Bombardements und Todesfälle
Die Arbeit war gefährlich, auch weil zwischen Mosambik und der vormaligen, westlich angrenzenden britischen Kolonie Südrhodesien, dem heutigen Simbabwe, zeitweise ein erbitterter Krieg tobte. „Das hatte sich natürlich so zunächst bei uns niemand vorgestellt. Es gab sogar Bombenangriffe auf die Anlagen im Distrikt Moatize, in denen 2500 Leute arbeiteten“, sagt Klemm, der heute über seine einstige Arbeit am Rande der Landesgartenschau in Oelsnitz sprechen wird. Seinerzeit seien auch Einheimische ums Leben gekommen. „Doch wir haben ebenfalls Kopf und Kragen riskiert. Es war sehr abenteuerlich, und es gab ununterbrochen Schwierigkeiten.“ Insgesamt seien über die Jahre hinweg etwa 600 DDR-Bürger für das Projekt auf dem Schwarzen Kontinent gewesen, „in der Hochphase etwa 200 gleichzeitig, inklusive deren Familien“, erinnert er sich.
Das Vorhaben scheiterte schließlich, auch wegen des seit 1976 andauernden, 16 Jahre währenden Bürgerkrieges zwischen der sozialistischen „Mosambikanischen Befreiungsfront“ und dem konservativen, von den USA unterstützten „Nationalen Widerstand“, in dem auch DDR-Bürger ums Leben kamen, sagt Klemm. Im Zuge der deutschen Wiedervereinigung war das Schicksal der Kooperation endgültig besiegelt, doch schon zuvor hatten sich die Beziehungen zwischen beiden Ländern abgekühlt. Dabei hatte die DDR bei der Ausbeutung in Mosambik nicht bei Null angefangen. Mehr als 100 Jahre währt deren Geschichte, die noch unter Regie der portugiesischen Kolonialherren und mit britischer und deutscher Unterstützung ihren Auftakt genommen hat, berichtet der Zeitzeuge. „Unter anderem für die Dampfschifffahrt auf dem Sambesi und den Betrieb der Eisenbahn war der Abbau im Tiefbau interessant.“ Später wurden die Gruben von den privatwirtschaftlichen Betreibern nach wiederholten Unglücken durch die sozialistische Führung verstaatlicht – nach Unruhen mit Toten unter den weißen Fachleuten. Um die Förderung wieder in Gang zu setzen, kamen technisches Personal und Wissenschaftler von Wismut, Steinkohlebergbau und Schwarzer Pumpe ins Land.

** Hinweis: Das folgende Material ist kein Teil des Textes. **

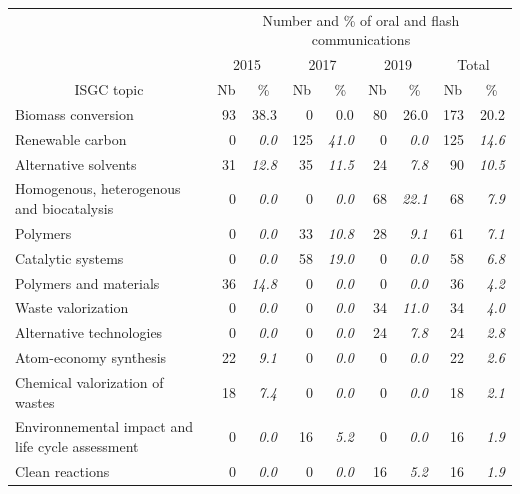 \documentclass[
]{article}
\begin{document}
\begin{table}
\centering
\begin{tabular}[t]{l|r|>{}r|r|>{}r|r|>{}r|r|>{}r}
\hline
\multicolumn{1}{c|}{ } & \multicolumn{8}{c}{Number and \% of oral and flash communications} \\
\cline{2-9}
\multicolumn{1}{c|}{ } & \multicolumn{2}{c|}{2015} & \multicolumn{2}{c|}{2017} & \multicolumn{2}{c|}{2019} & \multicolumn{2}{c}{Total} \\
\cline{2-3} \cline{4-5} \cline{6-7} \cline{8-9}
\multicolumn{1}{c|}{ISGC topic} & \multicolumn{1}{c|}{Nb} & \multicolumn{1}{c|}{\%} & \multicolumn{1}{c|}{Nb} & \multicolumn{1}{c|}{\%} & \multicolumn{1}{c|}{Nb} & \multicolumn{1}{c|}{\%} & \multicolumn{1}{c|}{Nb} & \multicolumn{1}{c}{\%} \\
\cline{1-1} \cline{2-2} \cline{3-3} \cline{4-4} \cline{5-5} \cline{6-6} \cline{7-7} \cline{8-8} \cline{9-9}
Biomass conversion & 93 & 38.3 & 0 & 0.0 & 80 & 26.0 & 173 & 20.2\\
\hline
Renewable carbon & 0 & \em{0.0} & 125 & \em{41.0} & 0 & \em{0.0} & 125 & \em{14.6}\\
\hline
Alternative solvents & 31 & \em{12.8} & 35 & \em{11.5} & 24 & \em{7.8} & 90 & \em{10.5}\\
\hline
Homogenous, heterogenous and biocatalysis & 0 & \em{0.0} & 0 & \em{0.0} & 68 & \em{22.1} & 68 & \em{7.9}\\
\hline
Polymers & 0 & \em{0.0} & 33 & \em{10.8} & 28 & \em{9.1} & 61 & \em{7.1}\\
\hline
Catalytic systems & 0 & \em{0.0} & 58 & \em{19.0} & 0 & \em{0.0} & 58 & \em{6.8}\\
\hline
Polymers and materials & 36 & \em{14.8} & 0 & \em{0.0} & 0 & \em{0.0} & 36 & \em{4.2}\\
\hline
Waste valorization & 0 & \em{0.0} & 0 & \em{0.0} & 34 & \em{11.0} & 34 & \em{4.0}\\
\hline
Alternative technologies & 0 & \em{0.0} & 0 & \em{0.0} & 24 & \em{7.8} & 24 & \em{2.8}\\
\hline
Atom-economy synthesis & 22 & \em{9.1} & 0 & \em{0.0} & 0 & \em{0.0} & 22 & \em{2.6}\\
\hline
Chemical valorization of wastes & 18 & \em{7.4} & 0 & \em{0.0} & 0 & \em{0.0} & 18 & \em{2.1}\\
\hline
Environnemental impact and life cycle assessment & 0 & \em{0.0} & 16 & \em{5.2} & 0 & \em{0.0} & 16 & \em{1.9}\\
\hline
Clean reactions & 0 & \em{0.0} & 0 & \em{0.0} & 16 & \em{5.2} & 16 & \em{1.9}\\

\end{tabular}
\end{table}
\end{document}
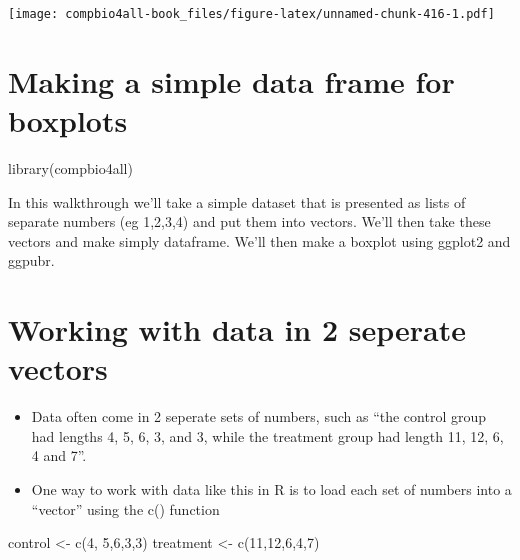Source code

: \documentclass[
]{book}
\newenvironment{Shaded}{\begin{snugshade}}{\end{snugshade}}
\newcommand{\DecValTok}[1]{\textcolor[rgb]{0.00,0.00,0.81}{#1}}
\newcommand{\FunctionTok}[1]{\textcolor[rgb]{0.00,0.00,0.00}{#1}}
\newcommand{\NormalTok}[1]{#1}
\newcommand{\OtherTok}[1]{\textcolor[rgb]{0.56,0.35,0.01}{#1}}
\providecommand{\tightlist}{%
  \setlength{\itemsep}{0pt}\setlength{\parskip}{0pt}}
\begin{document}
\texttt{[image: compbio4all-book\_files/figure-latex/unnamed-chunk-416-1.pdf]}

\hypertarget{making-a-simple-data-frame-for-boxplots}{%
\chapter{Making a simple data frame for boxplots}\label{making-a-simple-data-frame-for-boxplots}}

\begin{Shaded}
\begin{Highlighting}[]
\FunctionTok{library}\NormalTok{(compbio4all)}
\end{Highlighting}
\end{Shaded}

In this walkthrough we'll take a simple dataset that is presented as lists of separate numbers (eg 1,2,3,4) and put them into vectors. We'll then take these vectors and make simply dataframe. We'll then make a boxplot using ggplot2 and ggpubr.

\hypertarget{working-with-data-in-2-seperate-vectors-1}{%
\chapter{Working with data in 2 seperate vectors}\label{working-with-data-in-2-seperate-vectors-1}}

\begin{itemize}
\tightlist
\item
  Data often come in 2 seperate sets of numbers, such as ``the control group had lengths 4, 5, 6, 3, and 3, while the treatment group had length 11, 12, 6, 4 and 7''.
\item
  One way to work with data like this in R is to load each set of numbers into a ``vector'' using the c() function
\end{itemize}

\begin{Shaded}
\begin{Highlighting}[]
\NormalTok{control }\OtherTok{\textless{}{-}}   \FunctionTok{c}\NormalTok{(}\DecValTok{4}\NormalTok{,  }\DecValTok{5}\NormalTok{,}\DecValTok{6}\NormalTok{,}\DecValTok{3}\NormalTok{,}\DecValTok{3}\NormalTok{)}
\NormalTok{treatment }\OtherTok{\textless{}{-}} \FunctionTok{c}\NormalTok{(}\DecValTok{11}\NormalTok{,}\DecValTok{12}\NormalTok{,}\DecValTok{6}\NormalTok{,}\DecValTok{4}\NormalTok{,}\DecValTok{7}\NormalTok{)}
\end{Highlighting}
\end{Shaded}
\end{document}
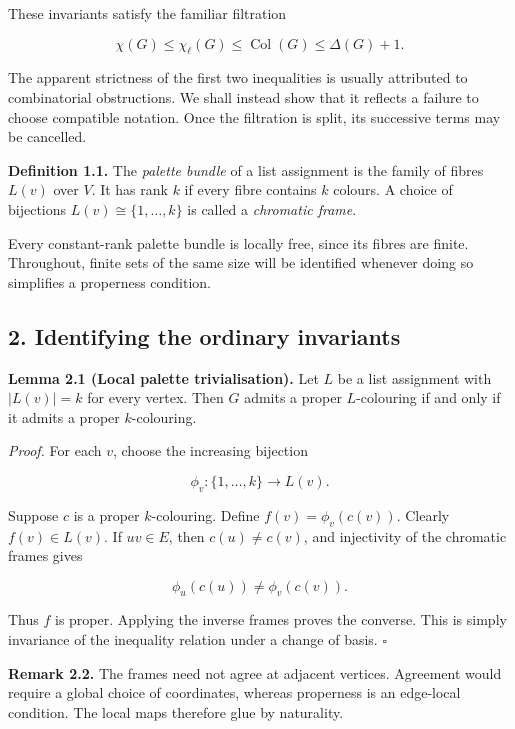 \documentclass[11pt,letterpaper]{article}
\let\oldsubsection\subsection
\renewcommand{\subsection}{\Needspace{8\baselineskip}\oldsubsection}
\begin{document}
These invariants satisfy the familiar filtration

\[
\chi(G)\leq\chi_\ell(G)\leq\operatorname{Col}(G)\leq\Delta(G)+1.
\]

The apparent strictness of the first two inequalities is usually attributed to combinatorial obstructions. We shall instead show that it reflects a failure to choose compatible notation. Once the filtration is split, its successive terms may be cancelled.

\textbf{Definition 1.1.} The \emph{palette bundle} of a list assignment is the family of fibres \(L(v)\) over \(V\). It has rank \(k\) if every fibre contains \(k\) colours. A choice of bijections \(L(v)\cong\{1,\ldots,k\}\) is called a \emph{chromatic frame}.

Every constant-rank palette bundle is locally free, since its fibres are finite. Throughout, finite sets of the same size will be identified whenever doing so simplifies a properness condition.

\subsection{2. Identifying the ordinary invariants}\label{identifying-the-ordinary-invariants}

\textbf{Lemma 2.1 (Local palette trivialisation).} Let \(L\) be a list assignment with \(|L(v)|=k\) for every vertex. Then \(G\) admits a proper \(L\)-colouring if and only if it admits a proper \(k\)-colouring.

\emph{Proof.} For each \(v\), choose the increasing bijection

\[
\phi_v:\{1,\ldots,k\}\longrightarrow L(v).
\]

Suppose \(c\) is a proper \(k\)-colouring. Define \(f(v)=\phi_v(c(v))\). Clearly \(f(v)\in L(v)\). If \(uv\in E\), then \(c(u)\ne c(v)\), and injectivity of the chromatic frames gives

\[
\phi_u(c(u))\ne\phi_v(c(v)).
\]

Thus \(f\) is proper. Applying the inverse frames proves the converse. This is simply invariance of the inequality relation under a change of basis. \(\square\)

\textbf{Remark 2.2.} The frames need not agree at adjacent vertices. Agreement would require a global choice of coordinates, whereas properness is an edge-local condition. The local maps therefore glue by naturality.
\end{document}
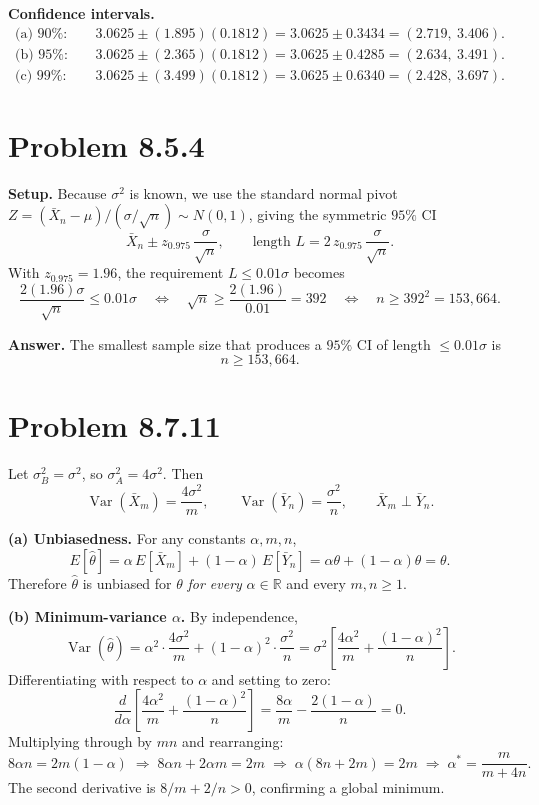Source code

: \documentclass[11pt]{article}
\begin{document}
\textbf{Confidence intervals.}
\begin{align*}
\text{(a) } 90\%: \quad & 3.0625 \pm (1.895)(0.1812) = 3.0625 \pm 0.3434 = \boxed{(2.719,\ 3.406)}. \\[4pt]
\text{(b) } 95\%: \quad & 3.0625 \pm (2.365)(0.1812) = 3.0625 \pm 0.4285 = \boxed{(2.634,\ 3.491)}. \\[4pt]
\text{(c) } 99\%: \quad & 3.0625 \pm (3.499)(0.1812) = 3.0625 \pm 0.6340 = \boxed{(2.428,\ 3.697)}.
\end{align*}

\section*{Problem 8.5.4}

\textbf{Setup.} Because $\sigma^2$ is known, we use the standard normal pivot $Z = (\bar{X}_n - \mu)/(\sigma/\sqrt{n}) \sim N(0,1)$, giving the symmetric $95\%$ CI
\[
\bar{X}_n \pm z_{0.975}\,\frac{\sigma}{\sqrt{n}},
\qquad
\text{length } L = 2\,z_{0.975}\,\frac{\sigma}{\sqrt{n}}.
\]
With $z_{0.975} = 1.96$, the requirement $L \le 0.01\sigma$ becomes
\[
\frac{2(1.96)\sigma}{\sqrt{n}} \le 0.01\sigma
\quad\Longleftrightarrow\quad
\sqrt{n} \ge \frac{2(1.96)}{0.01} = 392
\quad\Longleftrightarrow\quad
n \ge 392^2 = 153{,}664.
\]

\textbf{Answer.} The smallest sample size that produces a $95\%$ CI of length $\le 0.01\sigma$ is
\[
\boxed{n \ge 153{,}664.}
\]

\section*{Problem 8.7.11}

Let $\sigma_B^2 = \sigma^2$, so $\sigma_A^2 = 4\sigma^2$. Then
\[
\operatorname{Var}(\bar{X}_m) = \frac{4\sigma^2}{m},
\qquad
\operatorname{Var}(\bar{Y}_n) = \frac{\sigma^2}{n},
\qquad
\bar{X}_m \perp \bar{Y}_n.
\]

\textbf{(a) Unbiasedness.} For any constants $\alpha, m, n$,
\[
E[\hat{\theta}] = \alpha\,E[\bar{X}_m] + (1-\alpha)\,E[\bar{Y}_n]
= \alpha\theta + (1-\alpha)\theta = \theta.
\]
Therefore $\hat{\theta}$ is unbiased for $\theta$ \emph{for every} $\alpha \in \mathbb{R}$ and every $m, n \ge 1$.

\textbf{(b) Minimum-variance $\alpha$.} By independence,
\[
\operatorname{Var}(\hat{\theta})
= \alpha^2 \cdot \frac{4\sigma^2}{m} + (1-\alpha)^2 \cdot \frac{\sigma^2}{n}
= \sigma^2 \left[\frac{4\alpha^2}{m} + \frac{(1-\alpha)^2}{n}\right].
\]
Differentiating with respect to $\alpha$ and setting to zero:
\[
\frac{d}{d\alpha}\left[\frac{4\alpha^2}{m} + \frac{(1-\alpha)^2}{n}\right]
= \frac{8\alpha}{m} - \frac{2(1-\alpha)}{n} = 0.
\]
Multiplying through by $mn$ and rearranging:
\[
8\alpha n = 2m(1-\alpha)
\;\Longrightarrow\;
8\alpha n + 2\alpha m = 2m
\;\Longrightarrow\;
\alpha(8n + 2m) = 2m
\;\Longrightarrow\;
\boxed{\alpha^* = \frac{m}{m + 4n}.}
\]
The second derivative is $8/m + 2/n > 0$, confirming a global minimum.
\end{document}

Sozialistischer „Kolonialhandel“
Bemerkenswert ist das Resümee, das Dennis Kuck in Anlehnung an eine wissenschaftliche Studie über die Kooperation zieht: „Die Zusammenarbeit war gekennzeichnet durch utopische Großprojekte […]. Klassischem Kolonialhandel nicht unähnlich, lockte der kreditgesicherte Absatz von Anlagen und Geräten, während die DDR-Planungsgruppen die Voraussetzungen für deren Einsatz in Mosambik nur unzureichend berücksichtigten. So fanden viele Lieferungen zwar keine Verwendung, trotzdem belasteten sie den mosambikanischen Kreditrahmen.“
Ein Leben für den Bergbau
Thomas Klemm, Jahrgang 1939, begann im Alter von 13 Jahren eine Lehre zum Bergmann. Der heute 75-Jährige studierte schließlich an der Bergakademie in Freiberg Bergbau und wurde 1974/75 promoviert. Von 1978 bis 1981 ging er nach Mosambik, wo er für die DDR den Aufbau des Steinkohlenbergbaus im Distrikt Moatize (Provinz Tete) leitete. Von 1987 bis April 1990 war er abermals in diesem größten Steinkohlenrevier Afrikas, in dem zuvor bereits unter portugiesischer Kolonialherrschaft im Tagebau gefördert wurde.